On Behalf of | Sep 22, 2022 | Employment Law |

Workplace harassment can create a hostile work environment that disrupts your ability to work and may make you afraid to go to the office every day.

Bullying is also disruptive behavior that hurts your feelings and negatively affects your ability to work. You may feel that the work environment has become hostile as a result. While bullying has no place in the workplace, Healthline explains that harassment is illegal, but bullying is not.

What do workplace bullying and harassment have in common?

Bullying and harassment against you in the workplace can take similar forms:

  • Sabotaging your work or wrongfully assigning blame to you
  • Abusing you verbally by insulting or mocking you, humiliating you, gossiping about you behind your back or making jokes at your expense
  • Intimidating you with threats of a professional or personal nature
  • Invading your privacy
  • Spying on you
  • Excluding you socially within the workplace

When does bullying rise to the level of workplace harassment?

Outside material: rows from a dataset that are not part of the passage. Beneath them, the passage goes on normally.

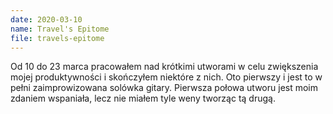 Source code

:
 ```yaml
---
date: 2020-03-10
name: Travel's Epitome
file: travels-epitome
---
```


Od 10 do 23 marca pracowałem nad krótkimi utworami w celu zwiększenia mojej produktywności i skończyłem niektóre z nich. Oto pierwszy i jest to w pełni zaimprowizowana solówka gitary. Pierwsza połowa utworu jest moim zdaniem wspaniała, lecz nie miałem tyle weny tworząc tą drugą. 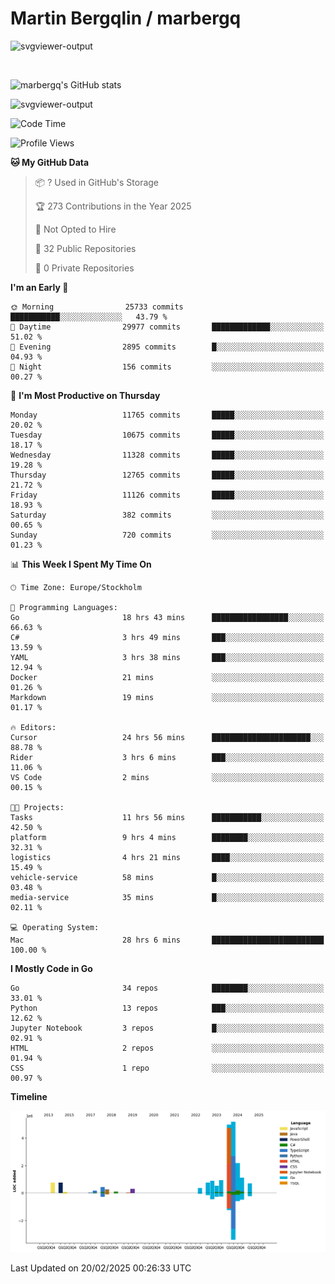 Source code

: # Martin Bergqlin / marbergq

![svgviewer-output](https://user-images.githubusercontent.com/2405410/206014777-22d41ecb-c24f-421d-b7d9-bba2cb5bb0de.svg)

<br>

<!--- [![Martin's Week](https://github-readme-stats.vercel.app/api/wakatime?username=marbergq&theme=dark)](https://github.com/anuraghazra/github-readme-stats) -->

![marbergq's GitHub stats](https://github-readme-stats.vercel.app/api?username=marbergq&count_private=true&show_icons=true)

![svgviewer-output](https://wakatime.com/badge/user/3f0a2069-6683-4e19-9a4a-7d21ea815067.svg)

<!--START_SECTION:waka-->
![Code Time](http://img.shields.io/badge/Code%20Time-4%2C821%20hrs%2013%20mins-blue)

![Profile Views](http://img.shields.io/badge/Profile%20Views-0-blue)

**🐱 My GitHub Data** 

> 📦 ? Used in GitHub's Storage 
 > 
> 🏆 273 Contributions in the Year 2025
 > 
> 🚫 Not Opted to Hire
 > 
> 📜 32 Public Repositories 
 > 
> 🔑 0 Private Repositories 
 > 
**I'm an Early 🐤** 

```text
🌞 Morning                25733 commits       ███████████░░░░░░░░░░░░░░   43.79 % 
🌆 Daytime                29977 commits       █████████████░░░░░░░░░░░░   51.02 % 
🌃 Evening                2895 commits        █░░░░░░░░░░░░░░░░░░░░░░░░   04.93 % 
🌙 Night                  156 commits         ░░░░░░░░░░░░░░░░░░░░░░░░░   00.27 % 
```
📅 **I'm Most Productive on Thursday** 

```text
Monday                   11765 commits       █████░░░░░░░░░░░░░░░░░░░░   20.02 % 
Tuesday                  10675 commits       █████░░░░░░░░░░░░░░░░░░░░   18.17 % 
Wednesday                11328 commits       █████░░░░░░░░░░░░░░░░░░░░   19.28 % 
Thursday                 12765 commits       █████░░░░░░░░░░░░░░░░░░░░   21.72 % 
Friday                   11126 commits       █████░░░░░░░░░░░░░░░░░░░░   18.93 % 
Saturday                 382 commits         ░░░░░░░░░░░░░░░░░░░░░░░░░   00.65 % 
Sunday                   720 commits         ░░░░░░░░░░░░░░░░░░░░░░░░░   01.23 % 
```


📊 **This Week I Spent My Time On** 

```text
🕑︎ Time Zone: Europe/Stockholm

💬 Programming Languages: 
Go                       18 hrs 43 mins      █████████████████░░░░░░░░   66.63 % 
C#                       3 hrs 49 mins       ███░░░░░░░░░░░░░░░░░░░░░░   13.59 % 
YAML                     3 hrs 38 mins       ███░░░░░░░░░░░░░░░░░░░░░░   12.94 % 
Docker                   21 mins             ░░░░░░░░░░░░░░░░░░░░░░░░░   01.26 % 
Markdown                 19 mins             ░░░░░░░░░░░░░░░░░░░░░░░░░   01.17 % 

🔥 Editors: 
Cursor                   24 hrs 56 mins      ██████████████████████░░░   88.78 % 
Rider                    3 hrs 6 mins        ███░░░░░░░░░░░░░░░░░░░░░░   11.06 % 
VS Code                  2 mins              ░░░░░░░░░░░░░░░░░░░░░░░░░   00.15 % 

🐱‍💻 Projects: 
Tasks                    11 hrs 56 mins      ███████████░░░░░░░░░░░░░░   42.50 % 
platform                 9 hrs 4 mins        ████████░░░░░░░░░░░░░░░░░   32.31 % 
logistics                4 hrs 21 mins       ████░░░░░░░░░░░░░░░░░░░░░   15.49 % 
vehicle-service          58 mins             █░░░░░░░░░░░░░░░░░░░░░░░░   03.48 % 
media-service            35 mins             █░░░░░░░░░░░░░░░░░░░░░░░░   02.11 % 

💻 Operating System: 
Mac                      28 hrs 6 mins       █████████████████████████   100.00 % 
```

**I Mostly Code in Go** 

```text
Go                       34 repos            ████████░░░░░░░░░░░░░░░░░   33.01 % 
Python                   13 repos            ███░░░░░░░░░░░░░░░░░░░░░░   12.62 % 
Jupyter Notebook         3 repos             █░░░░░░░░░░░░░░░░░░░░░░░░   02.91 % 
HTML                     2 repos             ░░░░░░░░░░░░░░░░░░░░░░░░░   01.94 % 
CSS                      1 repo              ░░░░░░░░░░░░░░░░░░░░░░░░░   00.97 % 
```



**Timeline**

![Lines of Code chart](https://raw.githubusercontent.com/marbergq/marbergq/main/assets/bar_graph.png)


 Last Updated on 20/02/2025 00:26:33 UTC
<!--END_SECTION:waka-->
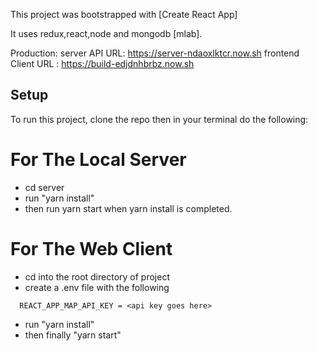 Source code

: This project was bootstrapped with [Create React App]

It uses redux,react,node and mongodb [mlab].

Production:
server API URL: https://server-ndaoxlktcr.now.sh
frontend Client URL : https://build-edjdnhbrbz.now.sh

## Setup

To run this project, clone the repo then in your terminal do the following:
  
 # For The Local Server
- cd server
- run "yarn install"
- then run yarn start when yarn install is completed.


# For The Web Client
- cd into the root directory of project
- create a .env file with the following

```
  REACT_APP_MAP_API_KEY = <api key goes here>
```
- run "yarn install"
- then finally "yarn start"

The law protects people who are likely to receive mistreatment from co-workers on the basis of certain attributes. If the jokes, abuse or threats against you relate to a protected status, such as your age, race, religion or a disability that you have, then the treatment rises to the level of workplace harassment.

However, even if the bullying you are receiving does not meet the legal definition of harassment, that does not mean that you just have to accept it. Report the behavior to a supervisor or human resources manager. Even if workplace bullying is not against the law, your employer may have a policy against it. Under that policy, the person bullying you may face consequences for his or her actions.